> YOUR GOAL:
Your answer should hold each line of the material that contains the word "description".

> EXERCISE DATA:
*-*-*

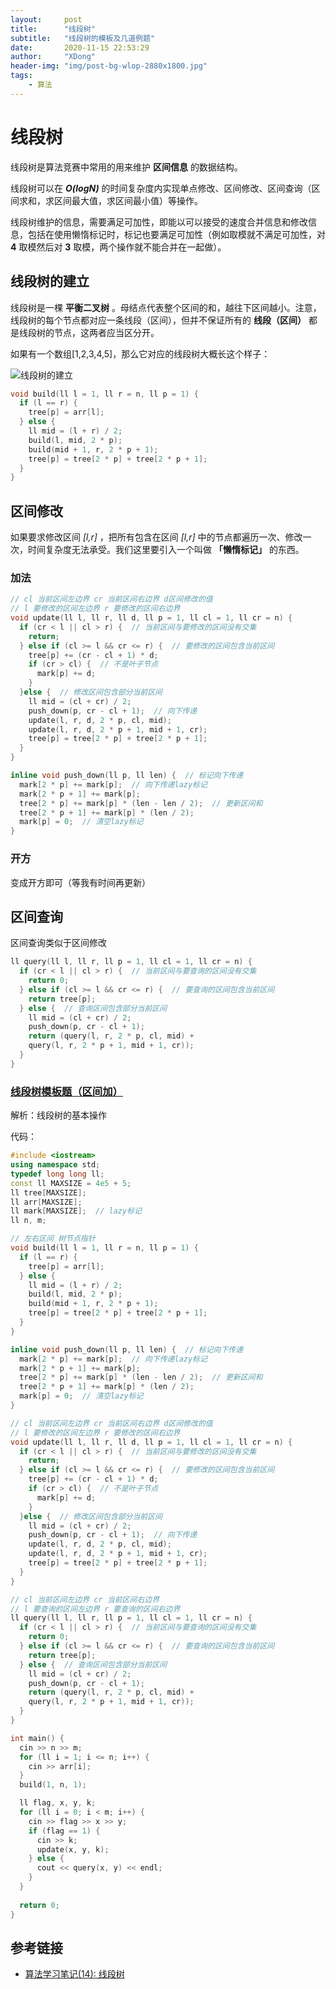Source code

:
 ```yaml
---
layout:     post
title:      "线段树"
subtitle:   "线段树的模板及几道例题"
date:       2020-11-15 22:53:29
author:     "XDong"
header-img: "img/post-bg-wlop-2880x1800.jpg"
tags:
    - 算法
---
```



# 线段树

线段树是算法竞赛中常用的用来维护 **区间信息** 的数据结构。

线段树可以在 ***O(logN)*** 的时间复杂度内实现单点修改、区间修改、区间查询（区间求和，求区间最大值，求区间最小值）等操作。

线段树维护的信息，需要满足可加性，即能以可以接受的速度合并信息和修改信息，包括在使用懒惰标记时，标记也要满足可加性（例如取模就不满足可加性，对 **4** 取模然后对 **3** 取模，两个操作就不能合并在一起做）。

## 线段树的建立

线段树是一棵 **平衡二叉树** 。母结点代表整个区间的和，越往下区间越小。注意，线段树的每个节点都对应一条线段（区间），但并不保证所有的 **线段（区间）** 都是线段树的节点，这两者应当区分开。

如果有一个数组[1,2,3,4,5]，那么它对应的线段树大概长这个样子：

![线段树的建立](/img/algorithms/segment-tree-1.jpg)

```cpp
void build(ll l = 1, ll r = n, ll p = 1) {
  if (l == r) {
    tree[p] = arr[l];
  } else {
    ll mid = (l + r) / 2;
    build(l, mid, 2 * p);
    build(mid + 1, r, 2 * p + 1);
    tree[p] = tree[2 * p] + tree[2 * p + 1];
  }
}
```

## 区间修改

如果要求修改区间  *[l,r]* ，把所有包含在区间 *[l,r]* 中的节点都遍历一次、修改一次，时间复杂度无法承受。我们这里要引入一个叫做 **「懒惰标记」** 的东西。

### 加法

```cpp
// cl 当前区间左边界 cr 当前区间右边界 d区间修改的值
// l 要修改的区间左边界 r 要修改的区间右边界
void update(ll l, ll r, ll d, ll p = 1, ll cl = 1, ll cr = n) {
  if (cr < l || cl > r) {  // 当前区间与要修改的区间没有交集
    return;
  } else if (cl >= l && cr <= r) {  // 要修改的区间包含当前区间
    tree[p] += (cr - cl + 1) * d;
    if (cr > cl) {  // 不是叶子节点
      mark[p] += d;
    }
  }else {  // 修改区间包含部分当前区间
    ll mid = (cl + cr) / 2;
    push_down(p, cr - cl + 1);  // 向下传递
    update(l, r, d, 2 * p, cl, mid);
    update(l, r, d, 2 * p + 1, mid + 1, cr);
    tree[p] = tree[2 * p] + tree[2 * p + 1];
  }
}
```

```cpp
inline void push_down(ll p, ll len) {  // 标记向下传递
  mark[2 * p] += mark[p];  // 向下传递lazy标记
  mark[2 * p + 1] += mark[p];  
  tree[2 * p] += mark[p] * (len - len / 2);  // 更新区间和
  tree[2 * p + 1] += mark[p] * (len / 2);
  mark[p] = 0;  // 清空lazy标记
}
```

### 开方

变成开方即可（等我有时间再更新）

## 区间查询

区间查询类似于区间修改

```cpp
ll query(ll l, ll r, ll p = 1, ll cl = 1, ll cr = n) {
  if (cr < l || cl > r) {  // 当前区间与要查询的区间没有交集 
    return 0;
  } else if (cl >= l && cr <= r) {  // 要查询的区间包含当前区间
    return tree[p];
  } else {  // 查询区间包含部分当前区间
    ll mid = (cl + cr) / 2;
    push_down(p, cr - cl + 1);
    return (query(l, r, 2 * p, cl, mid) +
    query(l, r, 2 * p + 1, mid + 1, cr));
  }
}
```

### [线段树模板题（区间加）](https://www.luogu.com.cn/problem/P3372)

解析：线段树的基本操作

代码：

```cpp
#include <iostream>
using namespace std;
typedef long long ll;
const ll MAXSIZE = 4e5 + 5;
ll tree[MAXSIZE];
ll arr[MAXSIZE];
ll mark[MAXSIZE];  // lazy标记
ll n, m;

// 左右区间 树节点指针
void build(ll l = 1, ll r = n, ll p = 1) {
  if (l == r) {
    tree[p] = arr[l];
  } else {
    ll mid = (l + r) / 2;
    build(l, mid, 2 * p);
    build(mid + 1, r, 2 * p + 1);
    tree[p] = tree[2 * p] + tree[2 * p + 1];
  }
}

inline void push_down(ll p, ll len) {  // 标记向下传递
  mark[2 * p] += mark[p];  // 向下传递lazy标记
  mark[2 * p + 1] += mark[p];  
  tree[2 * p] += mark[p] * (len - len / 2);  // 更新区间和
  tree[2 * p + 1] += mark[p] * (len / 2);
  mark[p] = 0;  // 清空lazy标记
}

// cl 当前区间左边界 cr 当前区间右边界 d区间修改的值
// l 要修改的区间左边界 r 要修改的区间右边界
void update(ll l, ll r, ll d, ll p = 1, ll cl = 1, ll cr = n) {
  if (cr < l || cl > r) {  // 当前区间与要修改的区间没有交集
    return;
  } else if (cl >= l && cr <= r) {  // 要修改的区间包含当前区间
    tree[p] += (cr - cl + 1) * d;
    if (cr > cl) {  // 不是叶子节点
      mark[p] += d;
    }
  }else {  // 修改区间包含部分当前区间
    ll mid = (cl + cr) / 2;
    push_down(p, cr - cl + 1);  // 向下传递
    update(l, r, d, 2 * p, cl, mid);
    update(l, r, d, 2 * p + 1, mid + 1, cr);
    tree[p] = tree[2 * p] + tree[2 * p + 1];
  }
}

// cl 当前区间左边界 cr 当前区间右边界
// l 要查询的区间左边界 r 要查询的区间右边界
ll query(ll l, ll r, ll p = 1, ll cl = 1, ll cr = n) {
  if (cr < l || cl > r) {  // 当前区间与要查询的区间没有交集 
    return 0;
  } else if (cl >= l && cr <= r) {  // 要查询的区间包含当前区间
    return tree[p];
  } else {  // 查询区间包含部分当前区间
    ll mid = (cl + cr) / 2;
    push_down(p, cr - cl + 1);
    return (query(l, r, 2 * p, cl, mid) +
    query(l, r, 2 * p + 1, mid + 1, cr));
  }
}

int main() {
  cin >> n >> m;
  for (ll i = 1; i <= n; i++) {
    cin >> arr[i];
  }
  build(1, n, 1);

  ll flag, x, y, k;
  for (ll i = 0; i < m; i++) {
    cin >> flag >> x >> y;
    if (flag == 1) {
      cin >> k;
      update(x, y, k);
    } else {
      cout << query(x, y) << endl;
    }
  }
  
  return 0;
}
```

## 参考链接

- [算法学习笔记(14): 线段树](https://zhuanlan.zhihu.com/p/106118909)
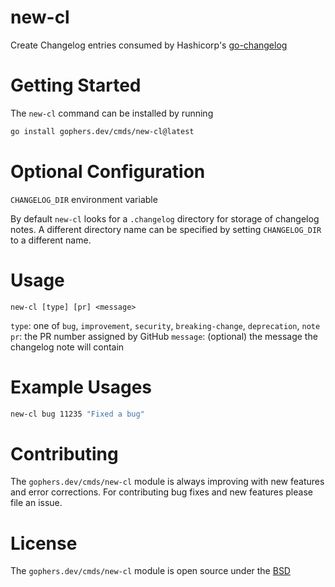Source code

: # new-cl

Create Changelog entries consumed by Hashicorp's [go-changelog](https://github.com/hashicorp/go-changelog)

# Getting Started

The `new-cl` command can be installed by running

```bash
go install gophers.dev/cmds/new-cl@latest
```

# Optional Configuration

`CHANGELOG_DIR` environment variable

By default `new-cl` looks for a `.changelog` directory for storage of changelog notes.
A different directory name can be specified by setting `CHANGELOG_DIR` to a different name.

# Usage

```
new-cl [type] [pr] <message>
```

`type`: one of `bug`, `improvement`, `security`, `breaking-change`, `deprecation`, `note`
`pr`: the PR number assigned by GitHub
`message`: (optional) the message the changelog note will contain

# Example Usages

```bash
new-cl bug 11235 "Fixed a bug"
```

# Contributing

The `gophers.dev/cmds/new-cl` module is always improving with new features and
error corrections. For contributing bug fixes and new features please file an
issue.

# License

The `gophers.dev/cmds/new-cl` module is open source under the [BSD](LICENSE)
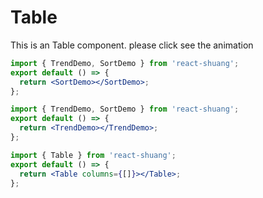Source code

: # Table

This is an Table component. please click see the animation

```jsx
import { TrendDemo, SortDemo } from 'react-shuang';
export default () => {
  return <SortDemo></SortDemo>;
};
```

```jsx
import { TrendDemo, SortDemo } from 'react-shuang';
export default () => {
  return <TrendDemo></TrendDemo>;
};
```

```jsx
import { Table } from 'react-shuang';
export default () => {
  return <Table columns={[]}></Table>;
};
```
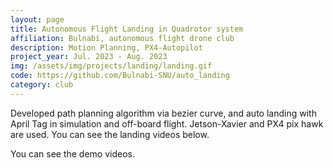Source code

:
 ```yaml
---
layout: page
title: Autonomous Flight Landing in Quadrotor system
affiliation: Bulnabi, autonomous flight drone club
description: Motion Planning, PX4-Autopilot
project_year: Jul. 2023 - Aug. 2023
img: /assets/img/projects/landing/landing.gif
code: https://github.com/Bulnabi-SNU/auto_landing
category: club
---
```


Developed path planning algorithm via bezier curve, and auto landing with April Tag in simulation and off-board flight. Jetson-Xavier and PX4 pix hawk are used. You can see the landing videos below.

You can see the demo videos.

<div class="figure">
    <img class="three" src="{{ site.baseurl }}/assets/img/projects/landing/simul.mp4" alt="" title="simulation"/>
    <img class="two" src="{{ site.baseurl }}/assets/img/projects/landing/landing.mp4" alt="" title="on board"/>

</div>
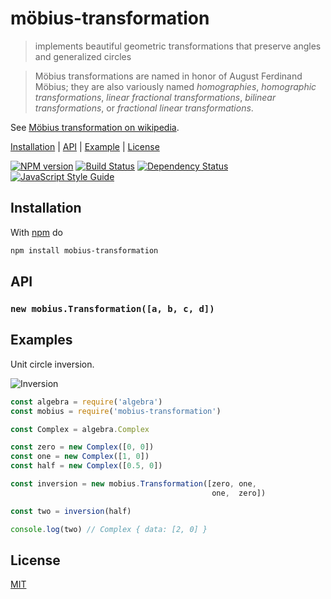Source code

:# möbius-transformation

> implements beautiful geometric transformations that preserve angles and generalized circles

> Möbius transformations are named in honor of August Ferdinand Möbius; they are also variously named *homographies*, *homographic transformations*, *linear fractional transformations*, *bilinear transformations*, or *fractional linear transformations*.

See [Möbius transformation on wikipedia][mobius_wiki].

[Installation](#installation) |
[API](#api) |
[Example](#examples) |
[License](#license)

[![NPM version](https://badge.fury.io/js/mobius-transformation.svg)](http://badge.fury.io/js/mobius-transformation)
[![Build Status](https://travis-ci.org/fibo/mobius-transformation.svg?branch=master)](https://travis-ci.org/fibo/mobius-transformation?branch=master)
[![Dependency Status](https://gemnasium.com/fibo/mobius-transformation.svg)](https://gemnasium.com/fibo/mobius-transformation)
[![JavaScript Style Guide](https://img.shields.io/badge/code_style-standard-brightgreen.svg)](https://standardjs.com)

## Installation

With [npm](https://npmjs.org/) do

```bash
npm install mobius-transformation
```

## API

### `new mobius.Transformation([a, b, c, d])`

## Examples

Unit circle inversion.

![Inversion][example_svg]

```javascript
const algebra = require('algebra')
const mobius = require('mobius-transformation')

const Complex = algebra.Complex

const zero = new Complex([0, 0])
const one = new Complex([1, 0])
const half = new Complex([0.5, 0])

const inversion = new mobius.Transformation([zero, one,
                                             one,  zero])

const two = inversion(half)

console.log(two) // Complex { data: [2, 0] }
```

## License

[MIT](http://g14n.info/mit-license/)

[mobius_wiki]: https://en.wikipedia.org/wiki/M%C3%B6bius_transformation
[example_svg]: http://g14n.info/mobius-transformation/unit-circle-inversion.svg
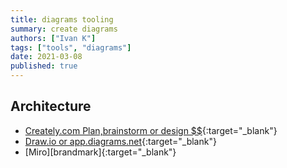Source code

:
 ```yaml
---
title: diagrams tooling
summary: create diagrams
authors: ["Ivan K"]
tags: ["tools", "diagrams"]
date: 2021-03-08
published: true
---
```


## Architecture

- [Creately.com Plan,brainstorm or design $$][creatly.com]{:target="_blank"}
- [Draw.io or app.diagrams.net](https://app.diagrams.net){:target="_blank"}
- [Miro][brandmark]{:target="_blank"}

<!-- resources -->

[creatly.com]: https://creately.com/blog/diagrams/aws-templates-for-architecture-diagrams/
[miro]: https://miro.com/app/dashboard
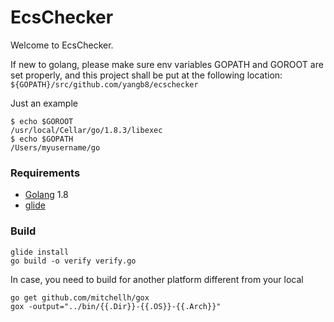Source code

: # EcsChecker

Welcome to EcsChecker.

If new to golang, please make sure env variables GOPATH and GOROOT are set properly, and this project shall be put at the following location:
`${GOPATH}/src/github.com/yangb8/ecschecker`

Just an example
```
$ echo $GOROOT
/usr/local/Cellar/go/1.8.3/libexec
$ echo $GOPATH
/Users/myusername/go
```

### Requirements

* [Golang](https://golang.org/dl/) 1.8
* [glide](https://github.com/Masterminds/glide)

### Build

```
glide install
go build -o verify verify.go
```

In case, you need to build for another platform different from your local
```
go get github.com/mitchellh/gox
gox -output="../bin/{{.Dir}}-{{.OS}}-{{.Arch}}"
```
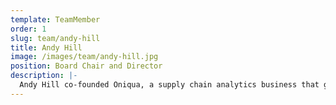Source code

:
```yaml
---
template: TeamMember
order: 1
slug: team/andy-hill
title: Andy Hill
image: /images/team/andy-hill.jpg
position: Board Chair and Director
description: |-
  Andy Hill co-founded Oniqua, a supply chain analytics business that grew from a two-person start-up in Australia to become the global leader in spares parts optimisation for asset-intensive industries. Oniqua was acquired by IBM Watson in 2016. Andy is currently an investor and Director of a number of start-ups and is the Regional Director for Corum group - a global Tech M&A firm.
---
```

*-*-*

> SOLUTION FOR THIS PROBLEM:
description: Motion Planning, PX4-Autopilot
description: |-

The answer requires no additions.